Segment Start: DATA TO USE

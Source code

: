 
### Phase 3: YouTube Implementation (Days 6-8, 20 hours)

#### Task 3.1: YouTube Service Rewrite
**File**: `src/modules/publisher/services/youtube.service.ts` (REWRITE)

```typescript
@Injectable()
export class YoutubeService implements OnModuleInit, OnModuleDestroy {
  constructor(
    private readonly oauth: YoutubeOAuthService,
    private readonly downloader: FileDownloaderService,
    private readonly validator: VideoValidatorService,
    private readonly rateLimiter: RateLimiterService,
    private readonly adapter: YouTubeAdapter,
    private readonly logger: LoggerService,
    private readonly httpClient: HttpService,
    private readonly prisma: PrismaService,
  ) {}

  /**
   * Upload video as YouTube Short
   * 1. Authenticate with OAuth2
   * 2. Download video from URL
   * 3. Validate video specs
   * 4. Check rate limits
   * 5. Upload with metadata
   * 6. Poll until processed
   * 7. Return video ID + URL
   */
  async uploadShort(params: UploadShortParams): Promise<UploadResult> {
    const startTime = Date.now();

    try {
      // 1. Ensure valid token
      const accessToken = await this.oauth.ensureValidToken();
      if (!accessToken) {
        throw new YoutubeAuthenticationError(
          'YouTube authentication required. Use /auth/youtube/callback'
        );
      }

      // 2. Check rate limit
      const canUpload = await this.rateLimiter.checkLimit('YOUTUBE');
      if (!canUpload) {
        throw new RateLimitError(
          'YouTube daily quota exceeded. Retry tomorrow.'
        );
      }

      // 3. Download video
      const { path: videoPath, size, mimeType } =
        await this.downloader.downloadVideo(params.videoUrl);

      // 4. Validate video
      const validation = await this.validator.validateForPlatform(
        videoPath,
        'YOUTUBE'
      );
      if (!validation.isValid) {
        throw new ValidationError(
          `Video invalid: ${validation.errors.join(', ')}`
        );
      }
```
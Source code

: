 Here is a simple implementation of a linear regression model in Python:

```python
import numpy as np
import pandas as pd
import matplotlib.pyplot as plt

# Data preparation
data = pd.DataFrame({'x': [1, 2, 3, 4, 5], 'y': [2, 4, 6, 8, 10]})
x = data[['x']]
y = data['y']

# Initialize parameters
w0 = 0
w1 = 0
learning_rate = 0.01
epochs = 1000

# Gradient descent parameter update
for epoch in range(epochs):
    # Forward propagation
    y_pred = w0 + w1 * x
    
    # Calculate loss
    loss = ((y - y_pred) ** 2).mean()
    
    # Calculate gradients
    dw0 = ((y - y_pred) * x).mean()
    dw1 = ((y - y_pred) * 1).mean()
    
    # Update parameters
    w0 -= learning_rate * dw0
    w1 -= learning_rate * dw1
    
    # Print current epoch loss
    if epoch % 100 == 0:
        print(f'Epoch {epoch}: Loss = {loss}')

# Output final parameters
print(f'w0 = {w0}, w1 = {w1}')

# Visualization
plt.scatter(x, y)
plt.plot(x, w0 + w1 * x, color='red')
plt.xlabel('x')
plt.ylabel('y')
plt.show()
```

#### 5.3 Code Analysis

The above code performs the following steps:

Segment End: DATA TO USE

▶ WHAT IS REQUIRED:
Restate every line of the data above exactly as it was written.

▶ EXERCISE SOLUTION:
Source code

: 
### Phase 3: YouTube Implementation (Days 6-8, 20 hours)

#### Task 3.1: YouTube Service Rewrite
**File**: `src/modules/publisher/services/youtube.service.ts` (REWRITE)

```typescript
@Injectable()
export class YoutubeService implements OnModuleInit, OnModuleDestroy {
  constructor(
    private readonly oauth: YoutubeOAuthService,
    private readonly downloader: FileDownloaderService,
    private readonly validator: VideoValidatorService,
    private readonly rateLimiter: RateLimiterService,
    private readonly adapter: YouTubeAdapter,
    private readonly logger: LoggerService,
    private readonly httpClient: HttpService,
    private readonly prisma: PrismaService,
  ) {}

  /**
   * Upload video as YouTube Short
   * 1. Authenticate with OAuth2
   * 2. Download video from URL
   * 3. Validate video specs
   * 4. Check rate limits
   * 5. Upload with metadata
   * 6. Poll until processed
   * 7. Return video ID + URL
   */
  async uploadShort(params: UploadShortParams): Promise<UploadResult> {
    const startTime = Date.now();

    try {
      // 1. Ensure valid token
      const accessToken = await this.oauth.ensureValidToken();
      if (!accessToken) {
        throw new YoutubeAuthenticationError(
          'YouTube authentication required. Use /auth/youtube/callback'
        );
      }

      // 2. Check rate limit
      const canUpload = await this.rateLimiter.checkLimit('YOUTUBE');
      if (!canUpload) {
        throw new RateLimitError(
          'YouTube daily quota exceeded. Retry tomorrow.'
        );
      }

      // 3. Download video
      const { path: videoPath, size, mimeType } =
        await this.downloader.downloadVideo(params.videoUrl);

      // 4. Validate video
      const validation = await this.validator.validateForPlatform(
        videoPath,
        'YOUTUBE'
      );
      if (!validation.isValid) {
        throw new ValidationError(
          `Video invalid: ${validation.errors.join(', ')}`
        );
      }
```
Source code

: Here is a simple implementation of a linear regression model in Python:

```python
import numpy as np
import pandas as pd
import matplotlib.pyplot as plt

# Data preparation
data = pd.DataFrame({'x': [1, 2, 3, 4, 5], 'y': [2, 4, 6, 8, 10]})
x = data[['x']]
y = data['y']

# Initialize parameters
w0 = 0
w1 = 0
learning_rate = 0.01
epochs = 1000

# Gradient descent parameter update
for epoch in range(epochs):
    # Forward propagation
    y_pred = w0 + w1 * x
    
    # Calculate loss
    loss = ((y - y_pred) ** 2).mean()
    
    # Calculate gradients
    dw0 = ((y - y_pred) * x).mean()
    dw1 = ((y - y_pred) * 1).mean()
    
    # Update parameters
    w0 -= learning_rate * dw0
    w1 -= learning_rate * dw1
    
    # Print current epoch loss
    if epoch % 100 == 0:
        print(f'Epoch {epoch}: Loss = {loss}')

# Output final parameters
print(f'w0 = {w0}, w1 = {w1}')

# Visualization
plt.scatter(x, y)
plt.plot(x, w0 + w1 * x, color='red')
plt.xlabel('x')
plt.ylabel('y')
plt.show()
```

#### 5.3 Code Analysis

The above code performs the following steps:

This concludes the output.